In adopting the Constitution, the Framers established a rough structure of government, leaving it to Congress to fill in the details. For example, while establishing that there would be a Supreme Court and lower courts, the Framers did not establish the number of judges on the Supreme Court or any significant details about the structure of the lower courts. Likewise, while recognizing that the Executive Branch would probably be divided into different departments handling the different duties of the Executive Branh, the Constitution did not establish the exact departments and left Congress free to create new departments.
One of the things that the Framers did provide for in the Constitution was that the executive departments would answer to the president. To assure this, they gave the President the power to appoint executive branch officials. However, recognizing the power of the heads of the departments (and some other appointees including judges), the Framers also required that major appointees be confirmed by the Senate (and gave Congress the power to define what appointees needed Senate confirmation). One of the things that the Framers recognized was (especially given travel time in the late Eighteenth Century) that there would be times when Congress was not in session so that the members of Congress could return home and take care of personal business. Not wanting to hamstring the government during Congressional recesses, the Framers authorized the President to temporarily fill vacancies during such recesses -- Article II, Section 2, clause 3.

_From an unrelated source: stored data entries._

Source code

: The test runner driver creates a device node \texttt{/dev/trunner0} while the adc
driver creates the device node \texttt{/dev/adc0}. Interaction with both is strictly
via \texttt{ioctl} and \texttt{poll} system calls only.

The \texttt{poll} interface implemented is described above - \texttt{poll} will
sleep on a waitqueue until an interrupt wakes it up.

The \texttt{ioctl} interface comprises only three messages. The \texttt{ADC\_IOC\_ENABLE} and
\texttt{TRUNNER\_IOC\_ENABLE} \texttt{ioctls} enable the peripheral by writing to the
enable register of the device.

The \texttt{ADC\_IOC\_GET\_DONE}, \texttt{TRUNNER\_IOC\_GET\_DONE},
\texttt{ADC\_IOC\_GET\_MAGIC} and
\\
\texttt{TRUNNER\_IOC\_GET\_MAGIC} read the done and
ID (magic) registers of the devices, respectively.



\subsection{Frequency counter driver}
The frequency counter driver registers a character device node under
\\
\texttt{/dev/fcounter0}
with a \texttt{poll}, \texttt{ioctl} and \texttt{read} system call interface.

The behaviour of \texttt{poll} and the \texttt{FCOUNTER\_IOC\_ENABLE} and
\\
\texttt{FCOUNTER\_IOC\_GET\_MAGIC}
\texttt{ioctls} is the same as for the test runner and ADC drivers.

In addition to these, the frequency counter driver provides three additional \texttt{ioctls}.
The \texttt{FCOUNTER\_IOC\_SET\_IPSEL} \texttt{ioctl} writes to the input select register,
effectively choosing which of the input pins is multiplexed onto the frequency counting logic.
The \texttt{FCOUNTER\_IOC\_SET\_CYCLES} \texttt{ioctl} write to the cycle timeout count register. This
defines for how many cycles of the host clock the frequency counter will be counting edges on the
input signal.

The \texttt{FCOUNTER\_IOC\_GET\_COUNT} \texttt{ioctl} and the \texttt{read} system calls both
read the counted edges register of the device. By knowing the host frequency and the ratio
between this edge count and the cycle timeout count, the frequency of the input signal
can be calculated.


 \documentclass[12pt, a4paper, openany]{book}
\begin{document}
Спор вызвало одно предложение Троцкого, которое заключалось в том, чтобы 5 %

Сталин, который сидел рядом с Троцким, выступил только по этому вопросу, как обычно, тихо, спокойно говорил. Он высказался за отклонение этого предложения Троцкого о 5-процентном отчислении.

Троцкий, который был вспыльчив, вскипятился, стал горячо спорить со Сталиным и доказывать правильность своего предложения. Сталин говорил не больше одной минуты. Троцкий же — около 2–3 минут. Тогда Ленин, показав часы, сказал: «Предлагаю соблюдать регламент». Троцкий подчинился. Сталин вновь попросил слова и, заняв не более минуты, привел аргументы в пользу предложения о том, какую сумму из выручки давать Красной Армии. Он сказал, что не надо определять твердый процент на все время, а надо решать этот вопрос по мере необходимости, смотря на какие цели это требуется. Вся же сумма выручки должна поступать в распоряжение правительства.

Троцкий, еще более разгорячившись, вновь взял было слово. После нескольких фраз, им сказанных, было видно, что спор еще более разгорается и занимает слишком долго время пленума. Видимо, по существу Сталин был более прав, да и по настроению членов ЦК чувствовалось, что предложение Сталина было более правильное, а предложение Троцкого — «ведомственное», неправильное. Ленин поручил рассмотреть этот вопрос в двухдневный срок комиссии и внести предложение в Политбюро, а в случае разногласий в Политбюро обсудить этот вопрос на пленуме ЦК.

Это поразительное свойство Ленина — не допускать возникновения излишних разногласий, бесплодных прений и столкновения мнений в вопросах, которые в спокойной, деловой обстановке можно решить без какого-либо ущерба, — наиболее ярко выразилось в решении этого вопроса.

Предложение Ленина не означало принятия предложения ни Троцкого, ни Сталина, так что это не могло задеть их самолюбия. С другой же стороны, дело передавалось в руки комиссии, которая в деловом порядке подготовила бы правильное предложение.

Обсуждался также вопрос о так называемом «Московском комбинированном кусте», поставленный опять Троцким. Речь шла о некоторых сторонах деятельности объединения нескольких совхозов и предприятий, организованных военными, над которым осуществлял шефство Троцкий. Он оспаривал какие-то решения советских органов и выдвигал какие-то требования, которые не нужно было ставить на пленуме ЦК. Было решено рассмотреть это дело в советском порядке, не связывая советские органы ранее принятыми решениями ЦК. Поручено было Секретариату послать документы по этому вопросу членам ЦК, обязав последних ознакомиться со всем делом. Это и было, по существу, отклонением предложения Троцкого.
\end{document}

In recent years, to avoid recess appointments and pocket vetoes (another power that comes into being during Congressional recesses, Congress has begun to hold nominal meetings when the House and Senate are technically in session once or twice a week even though neither house has a quorum present. At the same time, the Senate has been unable or unwilling to confirm Presidential appointments to administrative agencies, in some cases leaving those agencies without a quorum to do business. To break the disfunction of the Senate, the past several Presidents have contended that these nominal sessions are insufficient to avoid triggering the recess clause.
During one of these recesses, President Obama appointed several members to the National Labor Relations Board. Without these appointees, the NLRB would lack a quorum and would be unable to make decisions on employer-employee labor disputes referred to it under various statutes. Noel Canning Corporation lost one of the cases decided by the NLRB after these recess appointments and filed suit claiming that the recess appointments were invalid and, therefore, there was no quorum for the NLRB to make any decision in its case. In January, the Circuit Court of the District of Columbia issued an opinion finding in favor of Noel Canning. The Circuit Court rejected the claim that these were valid recesses on multiple grounds: 1) that the recess power only comes into effect during "intersession" recesses (the recess at the end of the annual session), not during intrasession recesses in the middle of a session; 2) that to properly trigger the recess power, the position must become vacant during the recess (i.e. the failure of the Senate to confirm anybody to fill an existing vacancy during a session would not authorize a recess appointment at the end of the session).
Last week, the Administration asked the Supreme Court to review this decision. In its application, the Administration asks the Court to review both theories adopted by the DC Circuit.
But for the recess appointment, a party that wishes to, but is unable to, pass changes reducing the powers of an executive agency can fulfill its goals by just refusing to confirm nominees for that agency -- whether that be the FCC, FEC, NLRB, SEC, or any of a large group of agencies that operate through a Board rather than a unitary head -- until the Board governing that agency lacks a quorum due to the expiration of the terms of its members. Even if the court takes this case, there will still be the live question of whether technical meetings are enough that Congress is still in session. Right now, it is 50-50 whether the Supreme Court will make a decision on taking this case before its summer recess. My hunch is that Noel Canning will request more time for its response, pushing a decision on taking the case until October. While the Supreme Court is likely to take this case, an October decision on taking the case would push oral argument into January or February of 2014 and a final decision into June 2014.